**Directions for this task**
A bare count is the expected answer, namely the number of lines in the records that have the word "Public".

Content starts

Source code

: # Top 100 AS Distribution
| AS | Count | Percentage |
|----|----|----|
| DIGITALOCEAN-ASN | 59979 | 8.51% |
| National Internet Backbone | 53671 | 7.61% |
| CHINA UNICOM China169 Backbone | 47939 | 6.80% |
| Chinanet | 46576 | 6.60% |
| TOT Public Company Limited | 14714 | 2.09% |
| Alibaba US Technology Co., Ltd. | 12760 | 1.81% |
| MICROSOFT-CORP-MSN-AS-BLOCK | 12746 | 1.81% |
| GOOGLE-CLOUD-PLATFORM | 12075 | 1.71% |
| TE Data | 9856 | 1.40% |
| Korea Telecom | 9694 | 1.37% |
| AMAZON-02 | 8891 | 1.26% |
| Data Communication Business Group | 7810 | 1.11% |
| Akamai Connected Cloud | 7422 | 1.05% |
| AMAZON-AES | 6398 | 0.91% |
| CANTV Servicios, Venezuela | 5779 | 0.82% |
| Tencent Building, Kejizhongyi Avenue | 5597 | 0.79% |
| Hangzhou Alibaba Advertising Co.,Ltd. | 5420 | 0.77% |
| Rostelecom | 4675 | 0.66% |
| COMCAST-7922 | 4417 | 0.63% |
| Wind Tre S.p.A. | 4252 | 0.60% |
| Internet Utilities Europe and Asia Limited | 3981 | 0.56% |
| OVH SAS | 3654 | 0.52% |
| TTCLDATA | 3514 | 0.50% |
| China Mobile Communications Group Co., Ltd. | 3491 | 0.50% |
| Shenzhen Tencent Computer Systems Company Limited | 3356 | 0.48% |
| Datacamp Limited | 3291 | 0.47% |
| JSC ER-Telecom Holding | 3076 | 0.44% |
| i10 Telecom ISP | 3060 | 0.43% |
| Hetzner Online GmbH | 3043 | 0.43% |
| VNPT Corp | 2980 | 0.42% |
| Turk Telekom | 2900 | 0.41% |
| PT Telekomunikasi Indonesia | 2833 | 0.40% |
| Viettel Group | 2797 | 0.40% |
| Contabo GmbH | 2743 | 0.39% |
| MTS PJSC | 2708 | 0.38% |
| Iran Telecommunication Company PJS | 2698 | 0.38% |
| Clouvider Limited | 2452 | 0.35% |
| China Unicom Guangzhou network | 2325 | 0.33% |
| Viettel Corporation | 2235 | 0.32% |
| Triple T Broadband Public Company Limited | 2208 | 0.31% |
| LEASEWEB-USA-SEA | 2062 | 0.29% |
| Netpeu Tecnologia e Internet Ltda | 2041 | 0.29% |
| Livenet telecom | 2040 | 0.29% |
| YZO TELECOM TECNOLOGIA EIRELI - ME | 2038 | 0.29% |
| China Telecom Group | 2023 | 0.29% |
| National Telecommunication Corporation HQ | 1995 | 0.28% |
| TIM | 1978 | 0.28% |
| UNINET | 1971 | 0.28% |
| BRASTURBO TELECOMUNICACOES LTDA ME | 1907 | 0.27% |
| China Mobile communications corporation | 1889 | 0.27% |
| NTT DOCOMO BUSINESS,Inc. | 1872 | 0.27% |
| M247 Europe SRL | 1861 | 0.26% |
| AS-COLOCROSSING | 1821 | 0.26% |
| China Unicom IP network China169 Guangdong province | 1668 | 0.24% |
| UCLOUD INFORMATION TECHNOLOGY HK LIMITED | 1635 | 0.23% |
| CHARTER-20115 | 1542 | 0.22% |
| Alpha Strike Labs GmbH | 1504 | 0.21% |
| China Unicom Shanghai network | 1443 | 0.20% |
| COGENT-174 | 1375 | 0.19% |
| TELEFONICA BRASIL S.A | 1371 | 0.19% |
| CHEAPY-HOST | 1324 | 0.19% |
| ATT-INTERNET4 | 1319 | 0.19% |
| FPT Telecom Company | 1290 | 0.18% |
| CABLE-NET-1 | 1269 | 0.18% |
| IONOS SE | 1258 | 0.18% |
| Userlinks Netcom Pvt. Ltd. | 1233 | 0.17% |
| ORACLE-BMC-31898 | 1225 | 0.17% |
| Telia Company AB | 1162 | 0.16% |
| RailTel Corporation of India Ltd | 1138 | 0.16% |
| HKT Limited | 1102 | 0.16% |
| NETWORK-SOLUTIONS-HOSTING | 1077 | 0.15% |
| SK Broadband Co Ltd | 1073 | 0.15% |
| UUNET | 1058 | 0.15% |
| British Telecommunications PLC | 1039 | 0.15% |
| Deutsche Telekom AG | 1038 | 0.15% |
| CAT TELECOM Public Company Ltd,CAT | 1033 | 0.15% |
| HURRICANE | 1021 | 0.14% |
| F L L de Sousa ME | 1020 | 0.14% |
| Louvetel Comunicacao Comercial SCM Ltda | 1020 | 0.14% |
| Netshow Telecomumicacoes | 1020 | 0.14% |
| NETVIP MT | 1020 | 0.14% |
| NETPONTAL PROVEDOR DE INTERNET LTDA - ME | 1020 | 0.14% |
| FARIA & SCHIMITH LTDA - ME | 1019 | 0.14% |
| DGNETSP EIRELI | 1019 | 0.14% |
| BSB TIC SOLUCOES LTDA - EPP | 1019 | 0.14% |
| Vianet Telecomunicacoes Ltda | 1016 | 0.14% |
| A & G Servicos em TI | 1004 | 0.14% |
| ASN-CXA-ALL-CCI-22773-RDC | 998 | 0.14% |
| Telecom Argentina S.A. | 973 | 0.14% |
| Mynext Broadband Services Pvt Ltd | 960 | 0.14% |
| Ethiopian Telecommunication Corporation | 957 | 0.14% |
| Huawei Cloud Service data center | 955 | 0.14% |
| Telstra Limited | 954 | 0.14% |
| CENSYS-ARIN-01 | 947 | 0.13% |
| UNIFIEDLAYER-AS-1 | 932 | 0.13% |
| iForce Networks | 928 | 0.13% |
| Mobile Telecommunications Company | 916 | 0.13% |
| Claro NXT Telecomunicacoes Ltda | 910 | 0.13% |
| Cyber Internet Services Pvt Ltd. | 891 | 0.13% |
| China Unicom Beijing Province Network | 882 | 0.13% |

Content ends

**Answer to this exercise**
3